Sunday, May 10, 2009

Caring for an Ill Partner May Extend Your Life

We know how stressful providing care can be, especially if it's your partner who is ill. Here is info from a study reported on MSNBC that found that caregiving may actually lead to a longer life for the caregiver.

What do you think?

To see if caregiving was truly beneficial to the caregiver, Stephanie Brown (a social psychologist and an assistant professor in the department of internal medicine at the University of Michigan) and her colleagues scrutinized data from 1,688 couples who were at least 70 years old. Over a seven year period, the elderly couples were surveyed four times. During each survey, husbands and wives were asked whether they either provided or received help with such daily activities as eating, dressing, bathing, walking across the room, or using the toilet. They were also asked who performed household tasks such as grocery shopping, managing money and meal preparation.

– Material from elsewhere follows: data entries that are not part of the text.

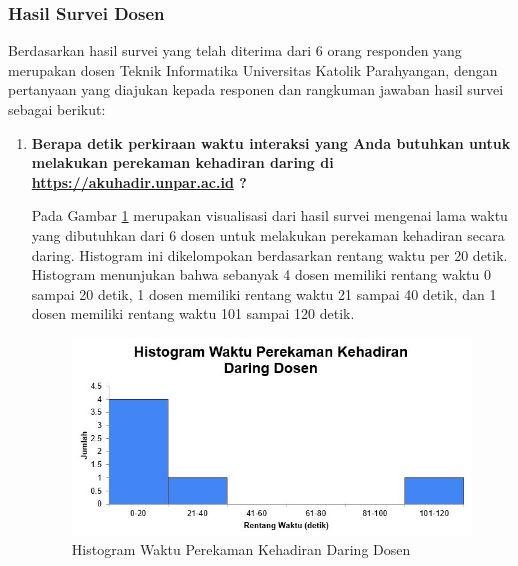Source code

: \subsubsection{Hasil Survei Dosen} 
Berdasarkan hasil survei yang telah diterima dari 6 orang responden yang merupakan dosen Teknik Informatika Universitas Katolik Parahyangan, dengan pertanyaan yang diajukan kepada responen dan rangkuman jawaban hasil survei sebagai berikut:
\begin{enumerate}
	\item \textbf{Berapa detik perkiraan waktu interaksi yang Anda butuhkan untuk melakukan perekaman kehadiran daring di \url{https://akuhadir.unpar.ac.id} ?}
	
	Pada Gambar \ref{fig:DaringDosen} merupakan visualisasi dari hasil survei mengenai lama waktu yang dibutuhkan dari 6 dosen untuk melakukan perekaman kehadiran secara daring. Histogram ini dikelompokan berdasarkan rentang waktu per 20 detik. Histogram menunjukan bahwa sebanyak 4 dosen memiliki rentang waktu 0 sampai 20 detik, 1 dosen memiliki rentang waktu 21 sampai 40 detik, dan 1 dosen memiliki rentang waktu 101 sampai 120 detik. 
		\begin{figure}[H] \vspace{-0.6cm}
		\centering
		\includegraphics[scale=0.7]{Gambar/DaringDosen.jpg}
		\caption{Histogram Waktu Perekaman Kehadiran Daring Dosen} 
		\label{fig:DaringDosen}
	\end{figure}
	

\end{enumerate}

Brown and her colleagues found that if you accounted for the negative impact of stressing over a loved one’s illness, that caregiving actually led to longer life. During the course of the study, people who spent at least 14 hours a week caring for a sick spouse were almost 30 percent less likely to die during the study period than those who spent no time helping, according to the research recently published in Psychological Science.

The research by Brown and her colleagues fits in with results from studies showing that animals release higher levels of a hormone called oxytocin when they are parenting. That hormone leads to lower levels of stress-linked substances, Brown says. It also makes sense in light of studies showing that people who volunteer tend to live longer than those who don’t, she adds.


Kerry said...

Thank you Barbara for sharing this study. I worry much about my hubby and now maybe I can turn that around and think about the wonders of the oxytocin his caring for me is doing for him!

Barbara K. said...

Thanks for your thought Kerry. Caregiving can be draining at times - but that's not all it is.